While the power of Vegas is now undeniable, as recently as the mid-1990s it was still a tough sell. “If I’d called them in 1996,” says Rob Goldstein, president of the Venetian, which opened in 1999 with Valentino, Emeril’s Delmonico, Lutèce, one of Splichal’s Pinots, and would later lure a Keller Bouchon and an Esca by Mario Batali, “they’d have said, ‘No, I’m a serious chef. I don’t do Vegas.’ Now the risk is trying to keep the guys who come here honest”—that is, to do authentic restaurants and create great products. He added, “It’s become almost like sport.”
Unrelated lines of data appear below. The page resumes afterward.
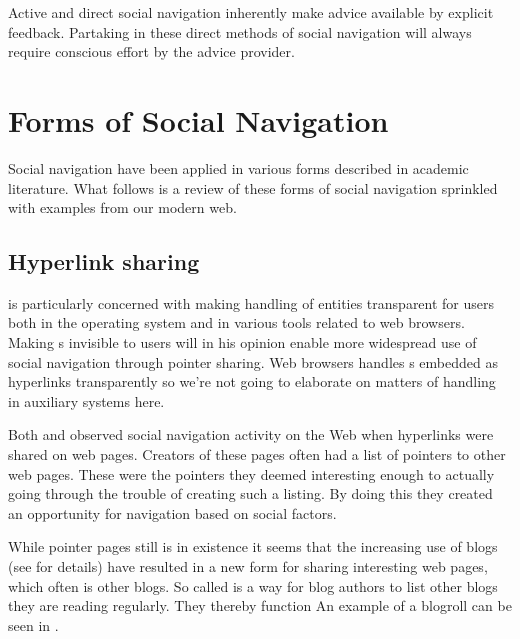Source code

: Active and direct social navigation inherently make advice available by
explicit feedback. Partaking in these direct methods of social navigation
will always require conscious effort by the advice provider.

\section{Forms of Social Navigation}

Social navigation have been applied in various forms described in
academic literature. What follows is a review of these forms of social
navigation sprinkled with examples from our modern web.

\subsection{Hyperlink sharing}

\citet{dieberger97} is particularly concerned with making handling of
%
entities transparent for users both in the operating system and in various
tools related to web browsers. Making s invisible to users will in
his opinion enable more widespread use of social navigation through pointer
sharing. Web browsers handles s embedded as hyperlinks transparently
so we're not going to elaborate on matters of  handling in
auxiliary systems here.


Both \cite{dourish94} and \cite{dieberger97} observed social navigation
activity on the Web when hyperlinks were shared on web pages.
Creators of these pages often had a list of pointers to other web pages.
These were the pointers they deemed interesting enough to actually going
through the trouble of creating such a listing. By doing this they created
an opportunity for navigation based on social factors.

While pointer pages still is in existence it seems that the increasing
use of blogs (see  for details)
have resulted in a new form for sharing interesting web pages,
which often is other blogs. So called  is a way for blog
authors to list other blogs they are reading regularly. They thereby function
An example of a blogroll can be seen in .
As Puck discovered in 1992, a time when the Vegas restaurant was nothing more than a casino amenity, there turned out to be a huge hunger for an individualistic restaurant by a chef of Puck’s caliber. Spago in Los Angeles, says Puck’s business partner Tom Kaplan, was doing between $4 million and $5 million. When they opened Spago in the Caesars Palace mall, which was about the same size, they doubled sales. Spago, which they’d only worked as a dinner-only restaurant serving 300 customers a night, became in Vegas a place open twelve hours a day serving between 1,000 and 1,500 people a day and bringing in $10 million.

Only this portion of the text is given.